14. Structured verdict
Score: 78/100
Verdict: GO
Confidence: Medium
Best-fit builder: Full-stack developer + part-time property-law advisor (paralegal or junior surveyor)
Time to revenue: 6–8 weeks from build start; pre-sale possible immediately
Capital to launch: £15–20K (~$19–25K) — mostly founder time + first-channel ad spend
Top 3 assumptions to validate first:
1. £49 per-notice pricing converts at ≥2% on landing-page traffic from r/uklandlords + NRLA channel
2. Comparable evidence is the deciding factor in ≥60% of recent FTT rent-determination cases
3. Rightmove/Zoopla data acquisition is operationally repeatable (scrape or API)
Kill criteria:
- Abandon if landing-page pre-pay conversion <1% after 1,000 visitors
- Abandon if FTT decisions show comparables are decorative (decisions mostly turn on procedural defects, not evidence quality)

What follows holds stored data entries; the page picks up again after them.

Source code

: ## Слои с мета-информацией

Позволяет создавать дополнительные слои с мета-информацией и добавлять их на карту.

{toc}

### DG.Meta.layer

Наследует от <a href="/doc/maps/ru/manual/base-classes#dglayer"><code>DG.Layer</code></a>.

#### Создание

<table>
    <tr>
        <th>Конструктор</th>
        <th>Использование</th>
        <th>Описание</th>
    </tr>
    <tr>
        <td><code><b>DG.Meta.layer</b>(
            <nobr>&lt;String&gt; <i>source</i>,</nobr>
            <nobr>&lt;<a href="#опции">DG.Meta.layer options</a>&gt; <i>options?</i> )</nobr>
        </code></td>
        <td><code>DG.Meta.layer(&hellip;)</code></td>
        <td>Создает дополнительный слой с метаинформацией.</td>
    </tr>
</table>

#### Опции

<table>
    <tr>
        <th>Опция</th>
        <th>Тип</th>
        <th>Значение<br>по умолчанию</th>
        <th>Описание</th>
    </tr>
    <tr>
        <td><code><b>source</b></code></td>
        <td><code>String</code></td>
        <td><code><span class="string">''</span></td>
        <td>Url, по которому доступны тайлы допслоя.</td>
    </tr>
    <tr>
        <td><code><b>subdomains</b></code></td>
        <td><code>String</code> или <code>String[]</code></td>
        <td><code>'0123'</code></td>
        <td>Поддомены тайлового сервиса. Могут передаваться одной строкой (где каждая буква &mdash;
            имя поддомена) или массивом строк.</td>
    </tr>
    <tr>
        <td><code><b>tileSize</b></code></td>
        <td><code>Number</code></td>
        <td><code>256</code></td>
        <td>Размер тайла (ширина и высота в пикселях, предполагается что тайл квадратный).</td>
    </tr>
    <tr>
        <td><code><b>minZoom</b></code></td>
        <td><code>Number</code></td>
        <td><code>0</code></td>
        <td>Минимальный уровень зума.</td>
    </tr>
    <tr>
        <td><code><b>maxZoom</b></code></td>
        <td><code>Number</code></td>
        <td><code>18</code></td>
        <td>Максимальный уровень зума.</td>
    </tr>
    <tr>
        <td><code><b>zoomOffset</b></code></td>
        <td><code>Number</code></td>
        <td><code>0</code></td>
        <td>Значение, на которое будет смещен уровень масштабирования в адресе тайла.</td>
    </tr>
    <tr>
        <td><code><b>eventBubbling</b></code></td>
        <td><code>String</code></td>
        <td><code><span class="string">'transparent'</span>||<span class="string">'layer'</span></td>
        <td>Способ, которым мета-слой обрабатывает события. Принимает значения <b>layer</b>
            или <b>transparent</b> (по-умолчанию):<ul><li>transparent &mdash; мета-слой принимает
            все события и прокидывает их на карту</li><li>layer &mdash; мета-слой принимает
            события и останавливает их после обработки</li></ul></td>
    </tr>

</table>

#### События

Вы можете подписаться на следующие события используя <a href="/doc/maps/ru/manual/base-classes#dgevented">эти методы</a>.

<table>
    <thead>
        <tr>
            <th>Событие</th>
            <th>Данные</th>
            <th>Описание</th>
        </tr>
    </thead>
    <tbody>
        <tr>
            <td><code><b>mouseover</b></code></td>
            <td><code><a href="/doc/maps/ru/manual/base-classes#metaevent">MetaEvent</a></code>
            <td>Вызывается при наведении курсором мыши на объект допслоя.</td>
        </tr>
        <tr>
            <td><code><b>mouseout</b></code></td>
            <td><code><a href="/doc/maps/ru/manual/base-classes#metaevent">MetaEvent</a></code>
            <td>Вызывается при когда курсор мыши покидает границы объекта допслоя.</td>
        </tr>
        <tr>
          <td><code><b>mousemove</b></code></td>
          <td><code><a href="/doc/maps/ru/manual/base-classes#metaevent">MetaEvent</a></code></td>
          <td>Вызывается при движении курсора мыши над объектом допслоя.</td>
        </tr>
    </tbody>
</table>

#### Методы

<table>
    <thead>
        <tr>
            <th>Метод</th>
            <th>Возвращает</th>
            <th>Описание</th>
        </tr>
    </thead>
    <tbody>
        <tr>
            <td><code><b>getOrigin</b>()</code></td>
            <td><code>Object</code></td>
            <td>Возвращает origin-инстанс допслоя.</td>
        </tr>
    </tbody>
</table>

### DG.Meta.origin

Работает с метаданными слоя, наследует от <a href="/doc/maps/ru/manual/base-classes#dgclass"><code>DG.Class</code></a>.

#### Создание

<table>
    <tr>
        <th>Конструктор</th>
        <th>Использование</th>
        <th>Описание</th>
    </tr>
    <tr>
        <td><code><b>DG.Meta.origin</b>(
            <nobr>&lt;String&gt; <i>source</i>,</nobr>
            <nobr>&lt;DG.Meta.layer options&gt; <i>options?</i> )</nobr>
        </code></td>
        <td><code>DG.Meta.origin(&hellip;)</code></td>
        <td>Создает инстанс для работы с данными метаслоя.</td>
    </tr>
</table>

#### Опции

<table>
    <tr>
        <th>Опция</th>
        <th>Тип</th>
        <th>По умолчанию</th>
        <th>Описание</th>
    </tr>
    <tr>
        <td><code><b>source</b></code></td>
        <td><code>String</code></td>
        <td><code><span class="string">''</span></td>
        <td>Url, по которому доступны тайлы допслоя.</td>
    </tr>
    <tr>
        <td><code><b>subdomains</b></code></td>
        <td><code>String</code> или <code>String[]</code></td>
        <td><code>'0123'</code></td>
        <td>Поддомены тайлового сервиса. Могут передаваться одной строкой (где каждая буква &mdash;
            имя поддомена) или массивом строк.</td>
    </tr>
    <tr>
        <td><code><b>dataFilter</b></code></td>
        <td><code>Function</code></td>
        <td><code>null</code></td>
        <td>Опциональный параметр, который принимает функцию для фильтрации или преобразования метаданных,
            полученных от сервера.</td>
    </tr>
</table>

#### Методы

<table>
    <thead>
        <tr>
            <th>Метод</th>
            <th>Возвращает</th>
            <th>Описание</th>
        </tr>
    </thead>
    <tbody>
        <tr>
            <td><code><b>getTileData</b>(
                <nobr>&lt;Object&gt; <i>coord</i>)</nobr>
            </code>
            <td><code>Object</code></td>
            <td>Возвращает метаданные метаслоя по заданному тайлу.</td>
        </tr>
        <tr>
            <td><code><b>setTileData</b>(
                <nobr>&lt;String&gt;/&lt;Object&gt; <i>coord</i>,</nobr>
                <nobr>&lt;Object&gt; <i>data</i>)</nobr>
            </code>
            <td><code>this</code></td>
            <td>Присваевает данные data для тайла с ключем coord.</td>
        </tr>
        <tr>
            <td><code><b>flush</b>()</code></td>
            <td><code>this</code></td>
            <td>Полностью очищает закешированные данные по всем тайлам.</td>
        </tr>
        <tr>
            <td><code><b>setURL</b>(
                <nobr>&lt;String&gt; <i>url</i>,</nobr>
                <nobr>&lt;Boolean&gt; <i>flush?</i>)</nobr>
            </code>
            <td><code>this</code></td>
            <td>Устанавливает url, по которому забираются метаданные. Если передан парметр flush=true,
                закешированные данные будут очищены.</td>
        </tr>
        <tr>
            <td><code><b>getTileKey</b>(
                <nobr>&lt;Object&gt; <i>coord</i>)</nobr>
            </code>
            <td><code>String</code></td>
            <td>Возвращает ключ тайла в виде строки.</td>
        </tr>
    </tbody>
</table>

- Abandon if a well-resourced incumbent (OpenRent, Goodlord, NRLA) ships an equivalent evidence-pack module before v1 launch
15. Next step — 1-week validation sprint
- Day 1–2: Read 25 First-tier Tribunal rent-determination decisions published since 1 May 2026. Tally landlord-win rate and whether comparable evidence was the deciding factor. Goal: confirm comparables matter.
- Day 3: Build a one-page landing site. Offer “free first Section 13 bundle, £49 thereafter” in exchange for an email. Hand-generate the bundle for the first 10 signups.
- Day 4: Post twice on r/uklandlords, once on the NRLA forum, with a genuine helpful answer + soft link. Buy a £200 sponsored slot on a UK landlord newsletter.
- Day 5: Tally signups, hand-conversions to paid, and direct landlord feedback. Decide go / no-go based on: ≥30 email signups, ≥3 paid £49 sales, and ≥1 strong testimonial.
Falsifiable: if the £49 doesn’t convert within a week of warm traffic, the willingness-to-pay hypothesis is wrong and the idea needs rework toward subscription or a lower-friction price.